The analysis and mapping of S. suis infection rates, as well as serotype identification, were performed using Office 2021 software. Correlation analysis between serotypes and virulence genes of the isolated strains, along with the generation of related charts, was performed using the online tool https://www.chiplot.online/. The mortality rate analysis and chart creation for the animal experiments were conducted using GraphPad Prism 8 software.

3 Results

3.1 Detection and infection rate analysis of suspected S. suis clinical samples

To investigate the epidemiological characteristics of S. suis in major pig-farming regions of China, 1,428 suspected infection samples were collected from 89 pig farms across 12 provinces and tested using PCR. The distributions of the 12 provinces and the numbers of collected samples and positive test samples are shown in Figure 1.

Figure 1

Figure 1. Geographic distribution, sample size, and number of positive samples of suspected Streptococcus suis from pigs in 12 regions of China.
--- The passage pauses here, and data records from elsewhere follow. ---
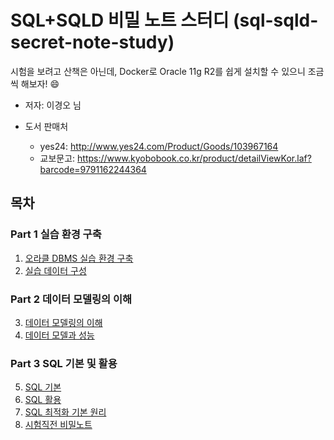 # SQL+SQLD 비밀 노트 스터디 (sql-sqld-secret-note-study)



시험을 보려고 산책은 아닌데, Docker로 Oracle 11g R2를 쉽게 설치할 수 있으니 조금씩 해보자! 😄

* 저자: 이경오 님

* 도서 판매처

  * yes24: http://www.yes24.com/Product/Goods/103967164
  * 교보문고: https://www.kyobobook.co.kr/product/detailViewKor.laf?barcode=9791162244364

  



## 목차

### Part 1 실습 환경 구축

1. [오라클 DBMS 실습 환경 구축](chap01)
2. [실습 데이터 구성](chap02)

### Part 2 데이터 모델링의 이해

3. [데이터 모델링의 이해](chap03)
4. [데이터 모델과 성능](chap04)

### Part 3 SQL 기본 및 활용

5. [SQL 기본](chap05)
6. [SQL 활용](chap06)
7. [SQL 최적화 기본 원리](chap07)
8. [시험직전 비밀노트](chap08)

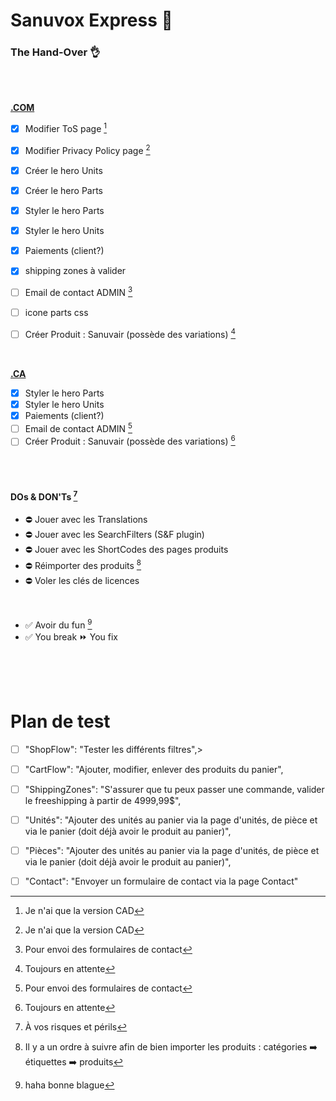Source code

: # Sanuvox Express  :bullettrain_front:
### The Hand-Over :ok_hand:

<br>
<br>

**[.COM](express.sanuvox.com)**
- [x] Modifier ToS page [^1]
- [x] Modifier Privacy Policy page [^2]
- [x] Créer le hero Units 
- [x] Créer le hero Parts
- [x] Styler le hero Parts
- [x] Styler le hero Units
- [x] Paiements (client?)
- [x] shipping zones à valider
- [ ] Email de contact ADMIN [^8]
- [ ] icone parts css
- [ ] Créer Produit : Sanuvair (possède des variations) [^3]


<br>

**[.CA](express.sanuvox.ca)**
- [x] Styler le hero Parts
- [x] Styler le hero Units
- [x] Paiements (client?)
- [ ] Email de contact ADMIN [^8]
- [ ] Créer Produit : Sanuvair (possède des variations) [^4]

<br>
<br>

#### DOs & DON'Ts [^5]
- :no_entry: Jouer avec les Translations
- :no_entry: Jouer avec les SearchFilters (S&F plugin)
- :no_entry: Jouer avec les ShortCodes des pages produits
- :no_entry: Réimporter des produits [^6]
- :no_entry: Voler les clés de licences 
<br>

- :white_check_mark: Avoir du fun [^7]
- :white_check_mark: You break :fast_forward: You fix

<br>
<br>
<br>

# Plan de test


- [ ] "ShopFlow": "Tester les différents filtres",>
- [ ] "CartFlow": "Ajouter, modifier, enlever des produits du panier",
- [ ] "ShippingZones": "S'assurer que tu peux passer une commande, valider le freeshipping à partir de 4999,99$",
- [ ] "Unités": "Ajouter des unités au panier via la page d'unités, de pièce et via le panier (doit déjà avoir le produit au panier)",
- [ ] "Pièces": "Ajouter des unités au panier via la page d'unités, de pièce et via le panier (doit déjà avoir le produit au panier)",
- [ ] "Contact": "Envoyer un formulaire de contact via la page Contact"



[^1]: Je n'ai que la version CAD
[^2]: Je n'ai que la version CAD
[^3]: Toujours en attente
[^4]: Toujours en attente
[^5]: À vos risques et périls
[^6]: Il y a un ordre à suivre afin de bien importer les produits : catégories :arrow_right: étiquettes :arrow_right: produits
[^7]: haha bonne blague
[^8]: Pour envoi des formulaires de contact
The overall infection and isolation rates were 59.59% (851/1728) and 16.1% (137/851), respectively. The infection rates in different regions were as follows (Figure 2A): Guangdong: 72.41% (63/87); Jiangxi: 65.88% (56/85); Guangxi: 65.73% (94/143); Jiangsu: 64.71% (77/119); Shandong: 64.29% (63/98); Shaanxi: 63.92% (186/291); Anhui: 62.79% (81/129); Liaoning: 61.54% (16/26); Hainan: 60.29% (41/68); Shanxi: 57.98% (69/119); Hunan: 44.72% (110/246); and Hubei: 43.75% (7/16). Additionally, the infection rates in suckling piglets (aged 0–21 days), nursery pigs (aged 21–70 days), growing-finishing pigs (aged 70 days to 6 months, with weights of about 100–120 kilograms), and pregnant sows (sows in the gestation period) were 57.27% (252/440), 61.21% (579/946), 50% (5/10), and 43.75% (14/32), respectively (Figure 2B). Next, the prevalence of S. suis infections in spring, summer, autumn, and winter was examined. The infection rates in spring (February–April), summer (May–July), autumn (August–October), and winter (from November to January of the following year) were 70.72% (215/304), 60.67% (344/567), 40.62% (132/325), and 68.97% (160/232), respectively (Figure 2C).

Figure 2

Figure 2. Prevalence of S. suis in different regions of China: (A) infection rates of S. suis in 12 regions of China; (B) distribution of S. suis infections across different growth stages of pigs; (C) seasonal variations in S. suis infection rates.

3.2 Serotyping of S. suis

This study systematically analyzed the serotype distribution characteristics and regional differences of S. suis (Figure 3). In the eastern coastal provinces of China, there is a significant diversity of serotypes. In Guangdong, 9 serotypes, including serotypes 2, 5, 7, 8, 9, 16, and 33, and serotype NT were detected. In Jiangsu Province, 8 serotypes, including serotypes 2, 3, 4, 5, 7, 9, 18, and NT, were detected. In Zhejiang Province, 7 serotypes, including serotypes 2, 3, 4, 5, 7, 9, and serotype NT, were detected. The prevalence of Serotype 2 was high in Guangdong (11 cases), Guangxi (7 cases), and Anhui (6 cases). In contrast, 1–3 serotypes were detected in inland provinces, such as Hubei, Hunan, and Shaanxi. In Liaoning Province, only Serotype 1 (2 cases) was identified. This distribution pattern may be influenced by sample representation, geographic barriers, or ecological niche competition among dominant serotypes.

Figure 3

Figure 3. Serotype distribution characteristics of 137 S. suis isolates collected from 12 regions of China. NT indicates non-typeable strains.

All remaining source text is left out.